Symfony has shipped with the Assetic front end component for a number of years. Assetic still does what it does, but in virtually every technology corner of the internet, the front end assets are nowadays built with JavaScript. In my opinion Symfony should be no different.

In Symfony 2.7 the team introduced the asset component. It allows for a standard method for linking to front end assets in your bundles, but has no say in how assets are built. It is agnostic to whether assets are built with Gulp, Grunt, Webpack or some other tool.

All of the front end build tools take some sort of source files do some processing to them and spit out files optimised for use by the browser: Pure CSS and JavaScript. The asset component allows exposing files from extensions using Symfony's extension mechanism, Bundles.

All files placed in the Resources/public -directory within a bundle is made available to the web server using a Symfony Command for assets install. Since Symfony 2.6 it has featured symlinking to the real asset directories, making the requirement to run the command limited to the times you add new bundles.

A bundle with Foundation built with Gulp

The Foundation front end framework from ZURB is one example of which uses Gulp as a build system by default. A good workflow for front end development will use the recommended practises from the framework, rather than crafting your own. This is analogous to working with the Symfony Framework for reusing your skillset across projects and technologies.

Once you create a Resources/public directory in any of your bundles and run the Symfony assets install with the symlink option:

bin/console assets:install --symlink

The whole directory is linked, so you need to run the command only when you enable new bundles. Changes to resources will be directly reflected to the browsers. Note that a cache server like Varnish or a CDN can cache the data if your file names stay as is.

Next we'll add an unstandard directory called private under Resources, just next to the public directory. Then install the foundation command line tool with NPM, the JavaScript packet manager:

npm install -g foundation-cli

After that create a new project with the tool and and copy the contents to the private directory of your bundle. Next modify the target directory of the Gulpfile to ../public/dist:

gulp.task('sass', function() {
  return gulp.src('scss/app.scss')
    .pipe($.sass({
      includePaths: sassPaths
    })
      .on('error', $.sass.logError))
    .pipe($.autoprefixer({
      browsers: ['last 2 versions', 'ie >= 9']
    }))
    .pipe(gulp.dest('../public/dist'));
});

Now you've got the following directory structure that will keep your assets organised under a bundle and your build workflow stays the same if you were working with a static prototype:

Symfony and Foundation directory structure

Obviously having the assets is not enough without linking to them.
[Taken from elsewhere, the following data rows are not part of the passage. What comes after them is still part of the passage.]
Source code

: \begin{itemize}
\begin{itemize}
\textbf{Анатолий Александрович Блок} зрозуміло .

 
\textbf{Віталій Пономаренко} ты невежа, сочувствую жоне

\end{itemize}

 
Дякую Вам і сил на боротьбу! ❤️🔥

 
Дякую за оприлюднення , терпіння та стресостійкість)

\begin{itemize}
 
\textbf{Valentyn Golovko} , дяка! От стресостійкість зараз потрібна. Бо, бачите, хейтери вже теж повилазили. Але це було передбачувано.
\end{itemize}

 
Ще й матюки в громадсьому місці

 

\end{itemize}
For this the asset component documentation has a number of options, but at it's simplest form, you can simply refer to the front end assets in your Twig templates using the following syntax:

{{ asset('/bundles/app/dist/app.css' }}

Conclusion

The example in case was a very simplistic way of working with Symfony and the Foundation CSS framework Gulp build tools. It allows the use of the Foundation command line interface, for upgrading the framework itself. No messing around with Symfony bundles with outdated versions or hacking around with pure CSS versions of Foundation.

This approach is very generic and can work with a number of other tools, whether you're working with Bootstrap, React or Angular 2 in your project, leaving the front end implementation workflow completely up to the developer. Moving a static prototype to a Symfony app is drop-dead simple.

So for simple cases this workflow (with some .gitignore additions) has worked very well for me. If you end up having more complex needs, with front end assets coming from multiple different bundles and so on... you'll want to look into other tools like Puli, which is complementary technology for working with assets.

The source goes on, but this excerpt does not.